Esa mezcla de símbolos puede verse desde dos perspectivas. La una ve en ella algo siniestro, una claudicación ante “el mal”. La otra, que comparto, ve en ella una esperanzadora señal de apertura hacia lo que nos une, no obstante nuestras profundas diferencias y, en consecuencia, nos permite evitar que esas diferencias nos lleven a odios irreductibles y a la confrontación mortal.
La primera perspectiva es la de los ideólogos, los inflexibles, los maniqueos. Los hubo en la Iglesia Católica, que juzgaron duramente y hasta persiguieron a obispos y sacerdotes latinoamericanos, como monseñor Óscar Romero, arzobispo salvadoreño asesinado en 1980, de quien el papa Francisco dijo, en la reciente ceremonia de su beatificación, “su ministerio se distinguió por una particular atención a los más pobres y marginados”. Los hay hoy en el Congreso estadounidense, como el senador Marco Rubio, hijo y nieto de inmigrantes cubanos y candidato a la nominación republicana para la Presidencia, quien ha declarado que si llega a la Casa Blanca reversará el restablecimiento de relaciones diplomáticas entre Cuba y los Estados Unidos y luchará por mantener el absurdo embargo; o como los senadores republicanos que han intentado bloquear el reciente acuerdo entre el Grupo de los 6 e Irán.
Los hay en todas nuestras sociedades latinoamericanas, como los opositores a las negociaciones de paz en Colombia, y los intransigentes represores en la propia Cuba y en Venezuela.
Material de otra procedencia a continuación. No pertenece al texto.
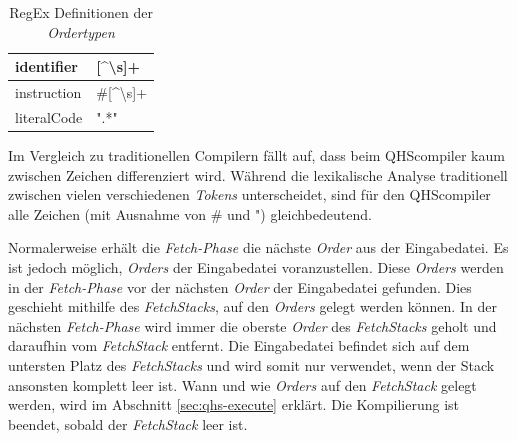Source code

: \begin{table}[h]
    \fontsize{13}{17}\selectfont
    \centering
    \caption{RegEx Definitionen der \textit{Ordertypen}}
    \vspace{3mm} %
    
    \begin{tabular}{l>{\listingFont\selectfont}l}
    \multicolumn{1}{l|}{identifier}        & {[}\textasciicircum \textbackslash{}s{]}+                         \\ \hline
    \multicolumn{1}{l|}{instruction}       & \#{[}\textasciicircum \textbackslash{}s{]}+                      \\ \hline
    \multicolumn{1}{l|}{literalCode}       & ".*"                                                              \\
    
    \end{tabular}
\end{table}

Im Vergleich zu traditionellen Compilern fällt auf, dass beim QHScompiler kaum zwischen Zeichen differenziert wird. Während die lexikalische Analyse traditionell zwischen vielen verschiedenen \textit{Tokens} unterscheidet,
sind für den QHScompiler alle Zeichen (mit Ausnahme von {\listingFont\selectfont \#} und {\listingFont\selectfont "{}}) gleichbedeutend.

Normalerweise erhält die \textit{Fetch-Phase} die nächste \textit{Order} aus der Eingabedatei. 
Es ist jedoch möglich, \textit{Orders} der Eingabedatei voranzustellen. Diese \textit{Orders} werden in der \textit{Fetch-Phase} vor der nächsten \textit{Order} der Eingabedatei gefunden.
Dies geschieht mithilfe des \textit{FetchStacks}, auf den \textit{Orders} gelegt werden können.
In der nächsten \textit{Fetch-Phase} wird immer die oberste \textit{Order} des \textit{FetchStacks} geholt und daraufhin vom \textit{FetchStack} entfernt.
Die Eingabedatei befindet sich auf dem untersten Platz des \textit{FetchStacks} und wird somit nur verwendet, wenn der Stack ansonsten komplett leer ist.
Wann und wie \textit{Orders} auf den \textit{FetchStack} gelegt werden, wird im Abschnitt \ref{sec:qhs-execute} erklärt.
Die Kompilierung ist beendet, sobald der \textit{FetchStack} leer ist.

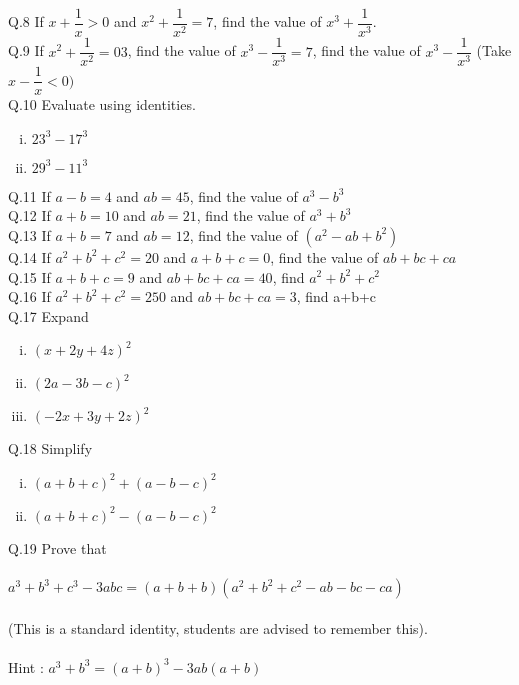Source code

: Q.8 If $x+\dfrac{1}{x} > 0$ and $x^2+\dfrac{1}{x^2} = 7$, find the value of $x^3+\dfrac{1}{x^3}$.\\
Q.9 If $x^2+\dfrac{1}{x^2}= 03$, find the value of $x^3-\dfrac{1}{x^3} = 7$, find the value of $x^3-\dfrac{1}{x^3}$ (Take $x-\dfrac{1}{x} < 0)$ \\
Q.10 Evaluate using identities.
\begin{enumerate}[(i)]
\item $23^3-17^3$
\item $29^3-11^3$
\end{enumerate}
\noindent Q.11 If $a-b = 4$ and $ab = 45$, find the value of $a^3-b^3$\\
Q.12 If $a+b = 10$ and $ab = 21$, find the value of $a^3+b^3$\\
Q.13 If $a+b = 7$ and $ab = 12$, find the value of $(a^2-ab+b^2)$\\
Q.14 If $a^2+b^2+c^2 = 20$ and $a+b+c = 0$, find the value of $ab+bc+ca$\\
Q.15 If $a+b+c = 9$ and $ab+bc+ca = 40$, find $a^2+b^2+c^2$\\
Q.16 If $a^2+b^2+c^2 = 250$ and $ab+bc+ca = 3$, find a+b+c\\
Q.17 Expand
\begin{multicols}{3}
\begin{enumerate}[(i)]
\item $(x+2y+4z)^2$
\item $(2a-3b-c)^2$
\item $(-2x+3y+2z)^2$
\end{enumerate}
\end{multicols}
\noindent Q.18 Simplify
\begin{enumerate}[(i)]
\item $(a+b+c)^2+(a-b-c)^2$
\item $(a+b+c)^2-(a-b-c)^2 $
\end{enumerate}
\noindent Q.19 Prove that\\\\
$a^3+b^3+c^3-3abc = (a+b+b)(a^2+b^2+c^2-ab-bc-ca)$\\\\
(This is a standard identity, students are advised to remember this).\\\\
Hint : $a^3+b^3 = (a+b)^3-3ab(a+b)$\\\\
A todos ellos les puede causar malestar aquella mezcla de símbolos en la misa en La Habana, porque hemos crecido y vivimos en un mundo aún plagado de antagonismos, de satanizaciones mutuas, de “¿Cómo vas a creer?” que no nos han permitido evolucionar hacia otra forma de entender y de procesar la diversidad de creencias y propuestas.
La segunda es la perspectiva de Gandhi, de Mandela, de Martin Luther King. Jr., de ese gran español Adolfo Suárez, arquitecto de los pactos de la Moncloa y, ahora, del extraordinario Papa argentino. Todos ellos, al contrario de los ideólogos inflexibles, han mostrado una enorme capacidad para encontrar puntos de coincidencia a favor del respeto, de la resolución pacífica de las diferencias, de la construcción de caminos que, reconociendo esas diferencias, priorizan la búsqueda de acuerdos que eviten que estas nos vuelvan enemigos irreconciliables y nos lleven a la violenta destrucción mutua.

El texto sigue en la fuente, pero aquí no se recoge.